Configure a task in Python

A Task is the basic building block in Otaro. Similar to DSPy, Otaro treats LLM calls like functions with inputs and outputs.

Quickstart

quickstart.py
from otaro import Field, Task

# Define a task that takes a topic and returns a list of quotes
task = Task(
    model="gemini/gemini-2.0-flash-001",
    inputs=[
        "topic", # same as Field(name="topic", type=str)
    ],
    outputs=[
        Field(
            name="quotes",
            type=list[str],
            # type takes native Python types or Pydantic BaseModel classes
        )
    ],
)

response = task.run(topic="discworld")
for quote in response.quotes:
    print(quote)
uv run quickstart.py
The pen is mightier than the sword if the sword is very short, and the pen is very sharp.
In ancient times cats were worshipped as gods; they have not forgotten this.
Wisdom comes from experience. Experience is often a result of lack of wisdom.
Words in the heart cannot be taken.

Defining a task

At minimum, a Task needs to be initialized with:

  • model (str): A model name, used by litellm under the hood
  • inputs (list[str | Field]): A list of inputs that the task is expected to receive
  • outputs (list[str | Field]): A list of outputs to be produced

Fields

A Field is used to specify the type of output that the LLM is supposed to generate.

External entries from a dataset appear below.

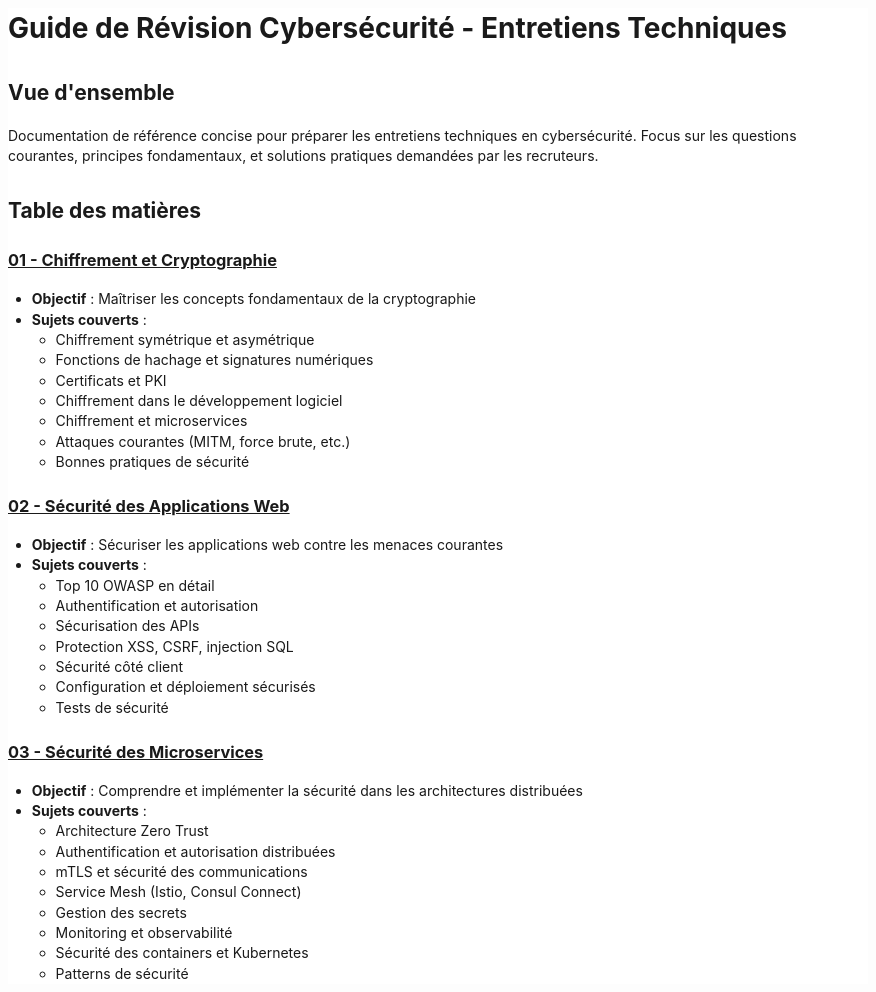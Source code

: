 # **Guide de Révision Cybersécurité - Entretiens Techniques**

## **Vue d'ensemble**

Documentation de référence concise pour préparer les entretiens techniques en cybersécurité. Focus sur les questions courantes, principes fondamentaux, et solutions pratiques demandées par les recruteurs.

## **Table des matières**

### **[01 - Chiffrement et Cryptographie](./01-Chiffrement-Cryptographie.md)**
- **Objectif** : Maîtriser les concepts fondamentaux de la cryptographie
- **Sujets couverts** :
  - Chiffrement symétrique et asymétrique
  - Fonctions de hachage et signatures numériques
  - Certificats et PKI
  - Chiffrement dans le développement logiciel
  - Chiffrement et microservices
  - Attaques courantes (MITM, force brute, etc.)
  - Bonnes pratiques de sécurité

### **[02 - Sécurité des Applications Web](./02-Securite-Applications-Web.md)**
- **Objectif** : Sécuriser les applications web contre les menaces courantes
- **Sujets couverts** :
  - Top 10 OWASP en détail
  - Authentification et autorisation
  - Sécurisation des APIs
  - Protection XSS, CSRF, injection SQL
  - Sécurité côté client
  - Configuration et déploiement sécurisés
  - Tests de sécurité

### **[03 - Sécurité des Microservices](./03-Securite-Microservices.md)**
- **Objectif** : Comprendre et implémenter la sécurité dans les architectures distribuées
- **Sujets couverts** :
  - Architecture Zero Trust
  - Authentification et autorisation distribuées
  - mTLS et sécurité des communications
  - Service Mesh (Istio, Consul Connect)
  - Gestion des secrets
  - Monitoring et observabilité
  - Sécurité des containers et Kubernetes
  - Patterns de sécurité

The Field definitions will also be used to parse the LLM response and return an output with attributes of the correct types.

For instance, in the above example, response.quotes will be of type list[str].

For convenience, a Field can also be defined with a single string, which will be interpreted as the field name and default to type=str. For example, inputs is set as ["topic"] in quickstart.py above.

Adding rules

Instead of trying to figure out the best prompt, define the desired output with rules. Then, whenever task.run is called, the task will be automatically optimized to enforce the rules where possible.

For illustration, rewrite the task above to enforce 3 quotes:

three_quotes.py
from otaro import Field, Task

# Create a task that takes a topic and returns a list of quotes
task = Task(
    model="gemini/gemini-2.0-flash-001",
    inputs=["topic"],
    outputs=[
        Field(
            name="quotes",
            type=list[str],
        )
    ],
    # Add rule to enforce len(quotes) == 3
    rules=[
        "otaro.rules.length_eq(quotes, 3)",
    ]
)

response = task.run(topic="discworld")
for quote in response.quotes:
    print(quote)

Running the script will automatically optimize the task to output three quotes.

Note: The optimized config will only be saved for future use if the task was loaded via YAML. See Configure a task in YAML for more details.

uv run three_quotes.py
INFO:otaro.task:Evaluating rules
INFO:otaro.task:Rule 1: otaro.rules.length_eq(quotes, 3) - False
INFO:otaro.task:Optimizing task...
INFO:otaro.task:Evaluating prompt: "Write three quotes about {topic}."
INFO:otaro.task:Evaluating rules
INFO:otaro.task:Rule 1: otaro.rules.length_eq(quotes, 3) - True
INFO:otaro.task: Score: 1.0
INFO:otaro.task:All scores: [0.0, 1.0]
INFO:otaro.task:Selecting prompt #1 with score 1.0

The pen is mightier than the sword if the sword is very short, and the pen is very sharp.
In ancient times cats were worshipped as gods; they have not forgotten this.
Wisdom comes from experience. Experience is often a result of lack of wisdom.